题目背景

Ouroboros from Wikimedia Commons

题目描述

Your friend has given you a rooted tree: a connected graph with $N$ nodes and $N-1$ edges. The nodes of the tree are numbered from $1$ to $N$, with node $1$ being the root of the tree and other nodes numbered arbitrarily.

However, you recently learned about the Ouroboros, an ancient mythical snake that eats its own tail, signifying a cycle with no beginning and end. You dislike the fact that the tree you were given has a very clear beginning at the root, and clear ends at its leaves, so you decide to completely change the structure of this tree into a new graph which you have named an Ouroboros Graph.

To construct this Ouroboros Graph, you take the leaves of the tree (the nodes with no direct children) and draw special "leaf" edges that connect every leaf directly to the root. If there is already an edge connecting a leaf to the root, you still add a duplicate edge.

With this special graph structure, you can now create lots of different trees by removing some subset of edges, and in the spirit of Ouroboros, the leaves and roots can change depending on which subset of edges you remove. How many different trees can you make by removing a subset of edges from the Ouroboros Graph? Two trees are considered different if one tree has an edge that the other tree does not. (If both a regular and a "leaf" edge connect the same pair of nodes, then they are distinguishable from each other and are considered different edges.) Since the number of trees can be large, compute the answer modulo $998\,244\,353$.

输入格式

The first line of input contains a single integer $N$ ($2 \leq N \leq 200\,000$), the number of nodes in the tree.

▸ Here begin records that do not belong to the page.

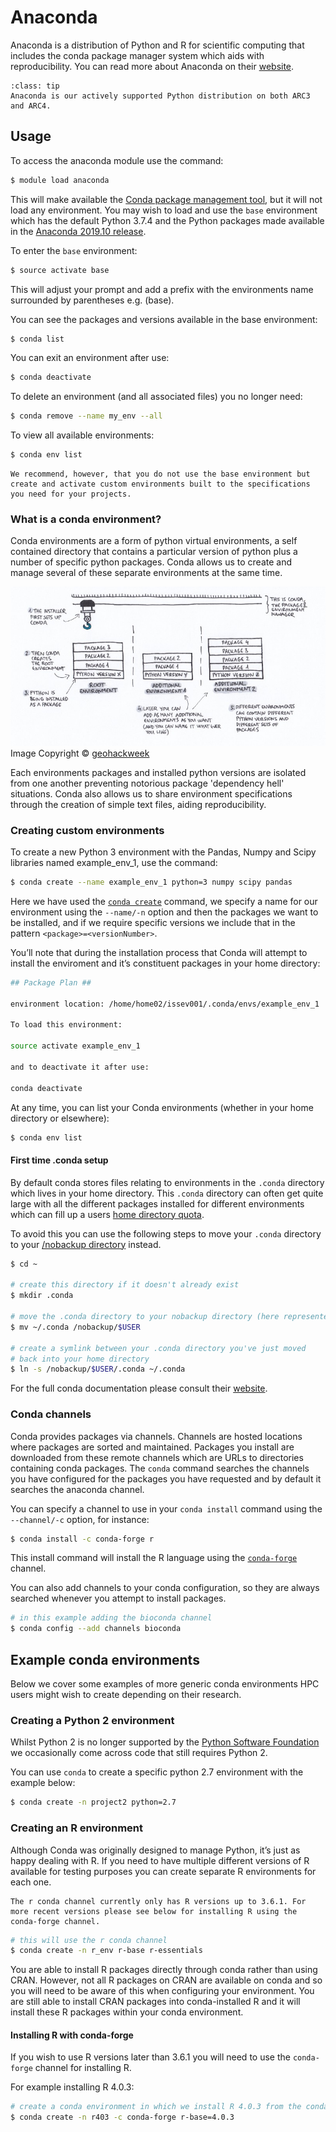 # Anaconda

Anaconda is a distribution of Python and R for scientific computing that includes the conda package manager system which aids with reproducibility. You can read more about Anaconda on their [website](https://www.anaconda.com/products/individual).

```{admonition} Tip
:class: tip
Anaconda is our actively supported Python distribution on both ARC3 and ARC4.
```

## Usage

To access the anaconda module use the command:

```bash
$ module load anaconda
```

This will make available the [Conda package management tool](https://docs.conda.io/en/latest/), but it will not load any environment. You may wish to load and use the `base` environment which has the default Python 3.7.4 and the Python packages made available in the [Anaconda 2019.10 release](https://docs.anaconda.com/anaconda/reference/release-notes/#anaconda-2019-10-october-15-2019).

To enter the `base` environment:

```bash
$ source activate base
```

This will adjust your prompt and add a prefix with the environments name surrounded by parentheses e.g. (base).

You can see the packages and versions available in the base environment:

```bash
$ conda list
```

You can exit an environment after use:

```bash
$ conda deactivate
```

To delete an environment (and all associated files) you no longer need:

```bash
$ conda remove --name my_env --all
```

To view all available environments:

```bash
$ conda env list
```

```{note}
We recommend, however, that you do not use the base environment but create and activate custom environments built to the specifications you need for your projects.
```

### What is a conda environment?

Conda environments are a form of python virtual environments, a self contained directory that contains a particular version of python plus a number of specific python packages. Conda allows us to create and manage several of these separate environments at the same time.

![Conda environment graphic](../../assets/img/software/compilers/anaconda/conda-env2.jpg)
Image Copyright © [geohackweek](https://geohackweek.github.io/datasharing/01-conda-tutorial/)

Each environments packages and installed python versions are isolated from one another preventing notorious package 'dependency hell' situations. Conda also allows us to share environment specifications through the creation of simple text files, aiding reproducibility.

### Creating custom environments

To create a new Python 3 environment with the Pandas, Numpy and Scipy libraries named example_env_1, use the command:

```bash
$ conda create --name example_env_1 python=3 numpy scipy pandas
```

Here we have used the [`conda create`](https://docs.conda.io/projects/conda/en/latest/commands/create.html) command, we specify a name for our environment using the `--name/-n` option and then the packages we want to be installed, and if we require specific versions we include that in the pattern `<package>=<versionNumber>`.

You’ll note that during the installation process that Conda will attempt to install the enviroment and it’s constituent packages in your home directory:

```bash
## Package Plan ##

environment location: /home/home02/issev001/.conda/envs/example_env_1

To load this environment:

source activate example_env_1

and to deactivate it after use:

conda deactivate
```

At any time, you can list your Conda environments (whether in your home directory or elsewhere):

```bash
$ conda env list
```

#### First time .conda setup

By default conda stores files relating to environments in the `.conda` directory which lives in your home directory. This `.conda` directory can often get quite large with all the different packages installed for different environments which can fill up a users [home directory quota](../../getting_started/nobackup#HOME-directory).

To avoid this you can use the following steps to move your `.conda` directory to your [/nobackup directory](../../getting_started/nobackup) instead.

```bash
$ cd ~

# create this directory if it doesn't already exist
$ mkdir .conda

# move the .conda directory to your nobackup directory (here represented as $USER)
$ mv ~/.conda /nobackup/$USER

# create a symlink between your .conda directory you've just moved
# back into your home directory
$ ln -s /nobackup/$USER/.conda ~/.conda
```

For the full conda documentation please consult their [website](https://docs.conda.io/projects/conda/en/latest/user-guide/tasks/manage-environments.html).

### Conda channels

Conda provides packages via channels. Channels are hosted locations where packages are sorted and maintained. Packages you install are downloaded from these remote channels which are URLs to directories containing conda packages. The `conda` command searches the channels you have configured for the packages you have requested and by default it searches the anaconda channel.

You can specify a channel to use in your `conda install` command using the `--channel/-c` option, for instance:

```bash
$ conda install -c conda-forge r
```

This install command will install the R language using the [`conda-forge`](https://conda-forge.org/) channel.

You can also add channels to your conda configuration, so they are always searched whenever you attempt to install packages.

```bash
# in this example adding the bioconda channel
$ conda config --add channels bioconda
```

## Example conda environments

Below we cover some examples of more generic conda environments HPC users might wish to create depending on their research.

### Creating a Python 2 environment

Whilst Python 2 is no longer supported by the [Python Software Foundation](https://www.python.org/doc/sunset-python-2/) we occasionally come across code that still requires Python 2.

You can use `conda` to create a specific python 2.7 environment with the example below:

```bash
$ conda create -n project2 python=2.7
```

### Creating an R environment

Although Conda was originally designed to manage Python, it’s just as happy dealing with R. If you need to have multiple different versions of R available for testing purposes you can create separate R environments for each one.

```{note}
The r conda channel currently only has R versions up to 3.6.1. For more recent versions please see below for installing R using the conda-forge channel.
```

```bash
# this will use the r conda channel
$ conda create -n r_env r-base r-essentials
```

You are able to install R packages directly through conda rather than using CRAN. However, not all R packages on CRAN are available on conda and so you will need to be aware of this when configuring your environment. You are still able to install CRAN packages into conda-installed R and it will install these R packages within your conda environment.

#### Installing R with conda-forge

If you wish to use R versions later than 3.6.1 you will need to use the `conda-forge` channel for installing R.

For example installing R 4.0.3:

```bash
# create a conda environment in which we install R 4.0.3 from the conda forge channel
$ conda create -n r403 -c conda-forge r-base=4.0.3
```

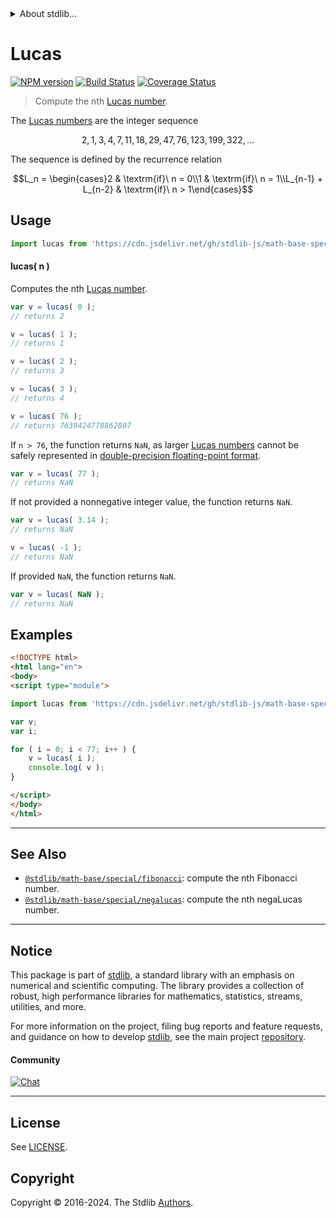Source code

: <!--

@license Apache-2.0

Copyright (c) 2018 The Stdlib Authors.

Licensed under the Apache License, Version 2.0 (the "License");
you may not use this file except in compliance with the License.
You may obtain a copy of the License at

   http://www.apache.org/licenses/LICENSE-2.0

Unless required by applicable law or agreed to in writing, software
distributed under the License is distributed on an "AS IS" BASIS,
WITHOUT WARRANTIES OR CONDITIONS OF ANY KIND, either express or implied.
See the License for the specific language governing permissions and
limitations under the License.

-->


<details>
  <summary>
    About stdlib...
  </summary>
  <p>We believe in a future in which the web is a preferred environment for numerical computation. To help realize this future, we've built stdlib. stdlib is a standard library, with an emphasis on numerical and scientific computation, written in JavaScript (and C) for execution in browsers and in Node.js.</p>
  <p>The library is fully decomposable, being architected in such a way that you can swap out and mix and match APIs and functionality to cater to your exact preferences and use cases.</p>
  <p>When you use stdlib, you can be absolutely certain that you are using the most thorough, rigorous, well-written, studied, documented, tested, measured, and high-quality code out there.</p>
  <p>To join us in bringing numerical computing to the web, get started by checking us out on <a href="https://github.com/stdlib-js/stdlib">GitHub</a>, and please consider <a href="https://opencollective.com/stdlib">financially supporting stdlib</a>. We greatly appreciate your continued support!</p>
</details>

# Lucas

[![NPM version][npm-image]][npm-url] [![Build Status][test-image]][test-url] [![Coverage Status][coverage-image]][coverage-url] <!-- [![dependencies][dependencies-image]][dependencies-url] -->

> Compute the nth [Lucas number][lucas-number].

<section class="intro">

The [Lucas numbers][lucas-number] are the integer sequence

<!-- <equation class="equation" label="eq:lucas_sequence" align="center" raw="2, 1, 3, 4, 7, 11, 18, 29, 47, 76, 123, 199, 322, \ldots" alt="Lucas sequence"> -->

```math
2, 1, 3, 4, 7, 11, 18, 29, 47, 76, 123, 199, 322, \ldots
```

<!-- <div class="equation" align="center" data-raw-text="2, 1, 3, 4, 7, 11, 18, 29, 47, 76, 123, 199, 322, \ldots" data-equation="eq:lucas_sequence">
    <img src="https://cdn.jsdelivr.net/gh/stdlib-js/stdlib@bb29798906e119fcb2af99e94b60407a270c9b32/lib/node_modules/@stdlib/math/base/special/lucas/docs/img/equation_lucas_sequence.svg" alt="Lucas sequence">
    <br>
</div> -->

<!-- </equation> -->

The sequence is defined by the recurrence relation

<!-- <equation class="equation" label="eq:lucas_recurrence_relation" align="center" raw="L_n = \begin{cases}2 & \textrm{if}\ n = 0\\1 & \textrm{if}\ n = 1\\L_{n-1} + L_{n-2} & \textrm{if}\ n > 1\end{cases}" alt="Lucas sequence recurrence relation"> -->

```math
L_n = \begin{cases}2 & \textrm{if}\ n = 0\\1 & \textrm{if}\ n = 1\\L_{n-1} + L_{n-2} & \textrm{if}\ n > 1\end{cases}
```

<!-- <div class="equation" align="center" data-raw-text="L_n = \begin{cases}2 &amp; \textrm{if}\ n = 0\\1 &amp; \textrm{if}\ n = 1\\L_{n-1} + L_{n-2} &amp; \textrm{if}\ n &gt; 1\end{cases}" data-equation="eq:lucas_recurrence_relation">
    <img src="https://cdn.jsdelivr.net/gh/stdlib-js/stdlib@bb29798906e119fcb2af99e94b60407a270c9b32/lib/node_modules/@stdlib/math/base/special/lucas/docs/img/equation_lucas_recurrence_relation.svg" alt="Lucas sequence recurrence relation">
    <br>
</div> -->

<!-- </equation> -->

</section>

<!-- /.intro -->



<section class="usage">

## Usage

```javascript
import lucas from 'https://cdn.jsdelivr.net/gh/stdlib-js/math-base-special-lucas@v0.2.1-esm/index.mjs';
```

#### lucas( n )

Computes the nth [Lucas number][lucas-number].

```javascript
var v = lucas( 0 );
// returns 2

v = lucas( 1 );
// returns 1

v = lucas( 2 );
// returns 3

v = lucas( 3 );
// returns 4

v = lucas( 76 );
// returns 7639424778862807
```

If `n > 76`, the function returns `NaN`, as larger [Lucas numbers][lucas-number] cannot be safely represented in [double-precision floating-point format][ieee754].

```javascript
var v = lucas( 77 );
// returns NaN
```

If not provided a nonnegative integer value, the function returns `NaN`.

```javascript
var v = lucas( 3.14 );
// returns NaN

v = lucas( -1 );
// returns NaN
```

If provided `NaN`, the function returns `NaN`.

```javascript
var v = lucas( NaN );
// returns NaN
```

</section>

<!-- /.usage -->

<section class="notes">

</section>

<!-- /.notes -->

<section class="examples">

## Examples

<!-- eslint no-undef: "error" -->

```html
<!DOCTYPE html>
<html lang="en">
<body>
<script type="module">

import lucas from 'https://cdn.jsdelivr.net/gh/stdlib-js/math-base-special-lucas@v0.2.1-esm/index.mjs';

var v;
var i;

for ( i = 0; i < 77; i++ ) {
    v = lucas( i );
    console.log( v );
}

</script>
</body>
</html>
```

</section>

<!-- /.examples -->

<!-- C interface documentation. -->



<!-- Section for related `stdlib` packages. Do not manually edit this section, as it is automatically populated. -->

<section class="related">

* * *

## See Also

-   <span class="package-name">[`@stdlib/math-base/special/fibonacci`][@stdlib/math/base/special/fibonacci]</span><span class="delimiter">: </span><span class="description">compute the nth Fibonacci number.</span>
-   <span class="package-name">[`@stdlib/math-base/special/negalucas`][@stdlib/math/base/special/negalucas]</span><span class="delimiter">: </span><span class="description">compute the nth negaLucas number.</span>

</section>

<!-- /.related -->

<!-- Section for all links. Make sure to keep an empty line after the `section` element and another before the `/section` close. -->


<section class="main-repo" >

* * *

## Notice

This package is part of [stdlib][stdlib], a standard library with an emphasis on numerical and scientific computing. The library provides a collection of robust, high performance libraries for mathematics, statistics, streams, utilities, and more.

For more information on the project, filing bug reports and feature requests, and guidance on how to develop [stdlib][stdlib], see the main project [repository][stdlib].

#### Community

[![Chat][chat-image]][chat-url]

---

## License

See [LICENSE][stdlib-license].


## Copyright

Copyright &copy; 2016-2024. The Stdlib [Authors][stdlib-authors].

</section>

<!-- /.stdlib -->

<!-- Section for all links. Make sure to keep an empty line after the `section` element and another before the `/section` close. -->

<section class="links">

[npm-image]: http://img.shields.io/npm/v/@stdlib/math-base-special-lucas.svg
[npm-url]: https://npmjs.org/package/@stdlib/math-base-special-lucas

[test-image]: https://github.com/stdlib-js/math-base-special-lucas/actions/workflows/test.yml/badge.svg?branch=v0.2.1
[test-url]: https://github.com/stdlib-js/math-base-special-lucas/actions/workflows/test.yml?query=branch:v0.2.1

[coverage-image]: https://img.shields.io/codecov/c/github/stdlib-js/math-base-special-lucas/main.svg
[coverage-url]: https://codecov.io/github/stdlib-js/math-base-special-lucas?branch=main

<!--

[dependencies-image]: https://img.shields.io/david/stdlib-js/math-base-special-lucas.svg
[dependencies-url]: https://david-dm.org/stdlib-js/math-base-special-lucas/main

-->

[chat-image]: https://img.shields.io/gitter/room/stdlib-js/stdlib.svg
[chat-url]: https://app.gitter.im/#/room/#stdlib-js_stdlib:gitter.im

[stdlib]: https://github.com/stdlib-js/stdlib

[stdlib-authors]: https://github.com/stdlib-js/stdlib/graphs/contributors

[umd]: https://github.com/umdjs/umd
[es-module]: https://developer.mozilla.org/en-US/docs/Web/JavaScript/Guide/Modules

[deno-url]: https://github.com/stdlib-js/math-base-special-lucas/tree/deno
[deno-readme]: https://github.com/stdlib-js/math-base-special-lucas/blob/deno/README.md
[umd-url]: https://github.com/stdlib-js/math-base-special-lucas/tree/umd
[umd-readme]: https://github.com/stdlib-js/math-base-special-lucas/blob/umd/README.md
[esm-url]: https://github.com/stdlib-js/math-base-special-lucas/tree/esm
[esm-readme]: https://github.com/stdlib-js/math-base-special-lucas/blob/esm/README.md
[branches-url]: https://github.com/stdlib-js/math-base-special-lucas/blob/main/branches.md

[stdlib-license]: https://raw.githubusercontent.com/stdlib-js/math-base-special-lucas/main/LICENSE

[lucas-number]: https://en.wikipedia.org/wiki/Lucas_number

[ieee754]: https://en.wikipedia.org/wiki/IEEE_754-1985

<!-- <related-links> -->

[@stdlib/math/base/special/fibonacci]: https://github.com/stdlib-js/math-base-special-fibonacci/tree/esm

[@stdlib/math/base/special/negalucas]: https://github.com/stdlib-js/math-base-special-negalucas/tree/esm

<!-- </related-links> -->

</section>

<!-- /.links -->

Each of the next $N-1$ lines contains two space separated integers $a$ and $b$ ($1 \leq a,b \leq N$) specifying that an edge exists between parent node $a$ and child node $b$ in the tree. The input graph is indeed guaranteed to be a tree: there is a unique path of edges between every pair of nodes in the graph.

输出格式

Print the number of different trees modulo $998\,244\,353$ that can be created by removing some subset of edges from the input tree's Ouroboros Graph.

8
1 3
3 2
1 4
1 7
7 6
6 5
6 8

72

提示

In the diagram below, the left subfigure illustrates the Ouroboros Graph corresponding to Sample Input 1, with the original edges of the tree drawn in black and the "leaf" edges dashed in red. The tree on the right illustrates one of the $72$ possible different trees that can be formed by deleting some subset of edges from the Ouroboros Graph: in this case, original edges $6$--$5$ and $1$--$3$ and "leaf" edges $1$--$8$ and $1$--$4$ were deleted.